La idea general que tenemos del colombiano normal es que no tiene
una mentalidad afín a los museos, que no sabe leer el museo
como un medio de comunicación con características
propias. Los museos son espacios para descubrir, para un disfrute
que es a la vez lúdico e intelectual, pero nuestro público
los ve como lugares aburridos, empolvados, estáticos o
que no se entienden. Los visitantes, por ejemplo, siempre quieren
una visita guiada, lo que finalmente es una limitante para la
libre y completa interacción que debería existir
entre un buen museo y un buen museo-vidente.
Obviamente, los museos colombianos son quienes han creado a
su propio público, y quienes tienen la responsabilidad
de acercarse a los receptores de su mensaje con el fin de emitirlo
correctamente.
Este artículo comenta un conjunto de dificultades en
la comunicación entre la audiencia y un museo de arqueología,
tal como se han detectado en investigaciones y observaciones
de quienes visitan el Museo del Oro del Banco de la República
en Bogotá, y particularmente del público infantil
(Nota 1). Los niños son grandes indicadores del éxito
o fracaso de una exhibición puesto que no adoptan un
comportamiento formal ("como debe ser") sino que espontáneamente
ven lo que les interesa y dejan de lado lo aburrido.
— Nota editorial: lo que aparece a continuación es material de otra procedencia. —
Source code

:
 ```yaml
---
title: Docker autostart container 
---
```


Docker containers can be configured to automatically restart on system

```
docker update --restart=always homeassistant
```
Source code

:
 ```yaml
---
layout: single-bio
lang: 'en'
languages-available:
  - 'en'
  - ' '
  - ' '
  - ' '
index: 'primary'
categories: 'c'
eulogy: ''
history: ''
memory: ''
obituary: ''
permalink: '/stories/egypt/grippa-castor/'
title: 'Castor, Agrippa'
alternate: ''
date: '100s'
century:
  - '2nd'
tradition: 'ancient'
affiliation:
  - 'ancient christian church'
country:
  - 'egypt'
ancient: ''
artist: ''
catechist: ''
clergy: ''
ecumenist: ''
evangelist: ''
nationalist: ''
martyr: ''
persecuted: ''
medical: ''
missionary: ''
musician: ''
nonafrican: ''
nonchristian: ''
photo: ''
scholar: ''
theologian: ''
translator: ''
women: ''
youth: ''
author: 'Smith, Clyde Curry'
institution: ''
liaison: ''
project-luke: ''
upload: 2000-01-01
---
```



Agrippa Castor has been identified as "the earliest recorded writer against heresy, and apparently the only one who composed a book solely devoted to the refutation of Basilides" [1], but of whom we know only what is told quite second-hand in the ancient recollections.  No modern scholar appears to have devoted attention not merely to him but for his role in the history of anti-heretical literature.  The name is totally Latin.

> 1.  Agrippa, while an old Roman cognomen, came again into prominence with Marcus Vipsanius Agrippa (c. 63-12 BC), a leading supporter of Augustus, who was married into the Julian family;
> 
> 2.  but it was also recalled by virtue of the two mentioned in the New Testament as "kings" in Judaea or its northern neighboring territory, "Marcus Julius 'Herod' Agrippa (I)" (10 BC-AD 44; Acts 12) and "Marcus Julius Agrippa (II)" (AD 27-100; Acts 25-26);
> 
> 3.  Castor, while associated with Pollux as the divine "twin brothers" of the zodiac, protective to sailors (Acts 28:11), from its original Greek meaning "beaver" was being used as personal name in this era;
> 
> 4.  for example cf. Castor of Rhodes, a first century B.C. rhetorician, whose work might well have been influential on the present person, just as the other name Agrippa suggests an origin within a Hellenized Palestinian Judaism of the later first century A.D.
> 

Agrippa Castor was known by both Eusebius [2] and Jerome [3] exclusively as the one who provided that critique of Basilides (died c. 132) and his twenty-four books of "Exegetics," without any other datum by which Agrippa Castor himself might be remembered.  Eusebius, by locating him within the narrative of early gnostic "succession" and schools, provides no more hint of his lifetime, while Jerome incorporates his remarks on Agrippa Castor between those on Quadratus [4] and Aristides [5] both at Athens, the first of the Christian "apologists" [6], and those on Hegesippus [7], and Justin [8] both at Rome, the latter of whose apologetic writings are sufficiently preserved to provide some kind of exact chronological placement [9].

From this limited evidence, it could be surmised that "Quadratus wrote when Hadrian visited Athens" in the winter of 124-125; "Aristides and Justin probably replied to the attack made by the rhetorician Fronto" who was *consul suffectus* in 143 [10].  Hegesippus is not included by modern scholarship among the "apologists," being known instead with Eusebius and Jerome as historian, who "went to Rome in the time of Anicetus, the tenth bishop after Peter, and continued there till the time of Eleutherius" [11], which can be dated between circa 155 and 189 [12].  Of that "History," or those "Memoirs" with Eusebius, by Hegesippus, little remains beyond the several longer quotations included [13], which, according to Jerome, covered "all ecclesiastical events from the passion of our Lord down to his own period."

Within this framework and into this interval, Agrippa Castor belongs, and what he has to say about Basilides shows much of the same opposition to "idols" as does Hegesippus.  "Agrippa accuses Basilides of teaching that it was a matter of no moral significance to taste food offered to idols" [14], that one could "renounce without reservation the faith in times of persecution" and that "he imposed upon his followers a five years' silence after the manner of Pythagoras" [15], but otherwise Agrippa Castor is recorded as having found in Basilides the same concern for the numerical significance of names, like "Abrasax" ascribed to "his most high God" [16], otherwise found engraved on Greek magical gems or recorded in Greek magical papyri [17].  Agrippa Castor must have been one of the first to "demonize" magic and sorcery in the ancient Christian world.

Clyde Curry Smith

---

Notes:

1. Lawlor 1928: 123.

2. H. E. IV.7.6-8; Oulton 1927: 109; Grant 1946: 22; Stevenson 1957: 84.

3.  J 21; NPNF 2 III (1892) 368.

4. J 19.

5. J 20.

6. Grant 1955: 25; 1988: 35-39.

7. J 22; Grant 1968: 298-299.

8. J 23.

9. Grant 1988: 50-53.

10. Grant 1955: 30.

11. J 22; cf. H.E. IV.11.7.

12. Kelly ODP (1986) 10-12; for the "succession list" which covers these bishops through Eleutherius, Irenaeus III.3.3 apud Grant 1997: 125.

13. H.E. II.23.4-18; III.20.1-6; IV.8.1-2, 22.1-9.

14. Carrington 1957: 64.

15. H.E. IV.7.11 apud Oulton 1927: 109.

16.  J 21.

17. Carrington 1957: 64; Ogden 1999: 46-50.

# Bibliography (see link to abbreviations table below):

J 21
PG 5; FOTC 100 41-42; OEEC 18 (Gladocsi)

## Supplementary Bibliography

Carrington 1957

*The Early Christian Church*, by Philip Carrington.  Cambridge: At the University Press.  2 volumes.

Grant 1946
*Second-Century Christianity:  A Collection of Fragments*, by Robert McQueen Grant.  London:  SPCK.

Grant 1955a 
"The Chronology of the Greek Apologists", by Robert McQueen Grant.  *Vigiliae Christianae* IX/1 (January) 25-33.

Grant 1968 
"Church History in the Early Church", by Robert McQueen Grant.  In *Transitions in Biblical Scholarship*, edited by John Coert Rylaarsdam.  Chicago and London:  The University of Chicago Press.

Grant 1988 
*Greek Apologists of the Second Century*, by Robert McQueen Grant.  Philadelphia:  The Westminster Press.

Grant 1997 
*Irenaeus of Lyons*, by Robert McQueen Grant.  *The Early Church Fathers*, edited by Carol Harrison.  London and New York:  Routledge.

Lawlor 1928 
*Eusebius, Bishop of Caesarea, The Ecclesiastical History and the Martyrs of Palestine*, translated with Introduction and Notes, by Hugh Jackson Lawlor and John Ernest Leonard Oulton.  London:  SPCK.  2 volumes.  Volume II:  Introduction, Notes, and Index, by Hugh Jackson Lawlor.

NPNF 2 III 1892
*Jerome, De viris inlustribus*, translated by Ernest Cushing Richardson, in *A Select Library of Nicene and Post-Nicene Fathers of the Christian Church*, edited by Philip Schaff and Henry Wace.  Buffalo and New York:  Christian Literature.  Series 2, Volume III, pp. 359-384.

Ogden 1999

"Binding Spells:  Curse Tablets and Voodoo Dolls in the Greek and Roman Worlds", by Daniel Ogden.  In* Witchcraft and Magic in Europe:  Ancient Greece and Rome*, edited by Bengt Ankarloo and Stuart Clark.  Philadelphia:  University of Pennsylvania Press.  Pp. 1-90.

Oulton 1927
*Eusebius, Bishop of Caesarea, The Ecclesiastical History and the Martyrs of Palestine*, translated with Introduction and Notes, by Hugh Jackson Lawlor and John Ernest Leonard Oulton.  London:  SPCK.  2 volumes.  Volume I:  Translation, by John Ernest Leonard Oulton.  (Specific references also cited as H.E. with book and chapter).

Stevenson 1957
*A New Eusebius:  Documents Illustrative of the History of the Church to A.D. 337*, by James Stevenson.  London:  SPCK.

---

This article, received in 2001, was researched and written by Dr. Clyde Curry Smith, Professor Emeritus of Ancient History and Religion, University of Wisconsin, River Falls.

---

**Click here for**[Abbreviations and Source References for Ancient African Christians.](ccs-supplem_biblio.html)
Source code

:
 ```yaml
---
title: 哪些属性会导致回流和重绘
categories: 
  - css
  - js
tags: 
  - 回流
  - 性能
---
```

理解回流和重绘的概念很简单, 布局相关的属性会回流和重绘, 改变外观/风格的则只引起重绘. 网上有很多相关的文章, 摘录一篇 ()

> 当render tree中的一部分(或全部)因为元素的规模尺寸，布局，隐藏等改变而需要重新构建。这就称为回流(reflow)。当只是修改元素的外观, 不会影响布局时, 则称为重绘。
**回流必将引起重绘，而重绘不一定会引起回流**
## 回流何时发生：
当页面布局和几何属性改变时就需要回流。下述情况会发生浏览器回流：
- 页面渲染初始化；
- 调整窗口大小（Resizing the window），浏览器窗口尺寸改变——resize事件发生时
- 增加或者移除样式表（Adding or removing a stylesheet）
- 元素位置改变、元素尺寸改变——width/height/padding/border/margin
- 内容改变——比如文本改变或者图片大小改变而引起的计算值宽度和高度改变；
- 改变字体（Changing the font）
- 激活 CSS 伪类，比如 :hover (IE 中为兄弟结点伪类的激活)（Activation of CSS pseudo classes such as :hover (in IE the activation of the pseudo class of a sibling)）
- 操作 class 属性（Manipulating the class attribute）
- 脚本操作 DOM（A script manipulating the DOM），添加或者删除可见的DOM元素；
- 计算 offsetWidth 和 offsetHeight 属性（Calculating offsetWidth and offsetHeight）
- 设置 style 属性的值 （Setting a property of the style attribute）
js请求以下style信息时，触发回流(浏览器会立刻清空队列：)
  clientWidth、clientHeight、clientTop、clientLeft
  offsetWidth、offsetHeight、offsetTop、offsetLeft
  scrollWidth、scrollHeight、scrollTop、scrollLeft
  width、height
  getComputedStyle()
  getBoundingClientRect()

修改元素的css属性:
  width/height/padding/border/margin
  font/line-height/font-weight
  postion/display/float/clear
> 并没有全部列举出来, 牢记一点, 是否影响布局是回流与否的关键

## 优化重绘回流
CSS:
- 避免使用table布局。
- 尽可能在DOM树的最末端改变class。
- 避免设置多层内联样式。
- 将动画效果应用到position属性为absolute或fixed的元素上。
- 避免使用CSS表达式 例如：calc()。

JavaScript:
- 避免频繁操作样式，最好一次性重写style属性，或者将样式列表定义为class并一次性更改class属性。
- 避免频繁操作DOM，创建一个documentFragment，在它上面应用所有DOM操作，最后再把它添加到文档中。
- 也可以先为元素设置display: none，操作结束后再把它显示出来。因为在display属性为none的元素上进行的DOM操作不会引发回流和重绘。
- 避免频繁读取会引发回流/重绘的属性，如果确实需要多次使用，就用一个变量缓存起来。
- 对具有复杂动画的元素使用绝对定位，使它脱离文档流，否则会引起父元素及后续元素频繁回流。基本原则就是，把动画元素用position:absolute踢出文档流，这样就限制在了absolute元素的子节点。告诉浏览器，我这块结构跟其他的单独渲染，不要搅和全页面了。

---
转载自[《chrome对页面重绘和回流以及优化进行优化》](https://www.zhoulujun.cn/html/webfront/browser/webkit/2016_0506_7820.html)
Según
esta lógica, no consideraremos aquí a quienes
participan en una visita guiada, una visita escolar o cualquier
otra explicación magistral que reduzca el libre albedrío
en la interacción.

La arqueología y el museo se encuentran en el mutuo interés
por los objetos, y por él mantienen un matrimonio de tan
vieja data que casi parece natural. Pocos han pensado en inventar
el museo de lingüística pero el museo de arqueología
nació desde que empezaban a nacer los museos. Y sin embargo,
la primera dificultad que encontramos es en la relación
entre el niño que acude a nuestra institución para
hacer una tarea y el objeto que está en las vitrinas.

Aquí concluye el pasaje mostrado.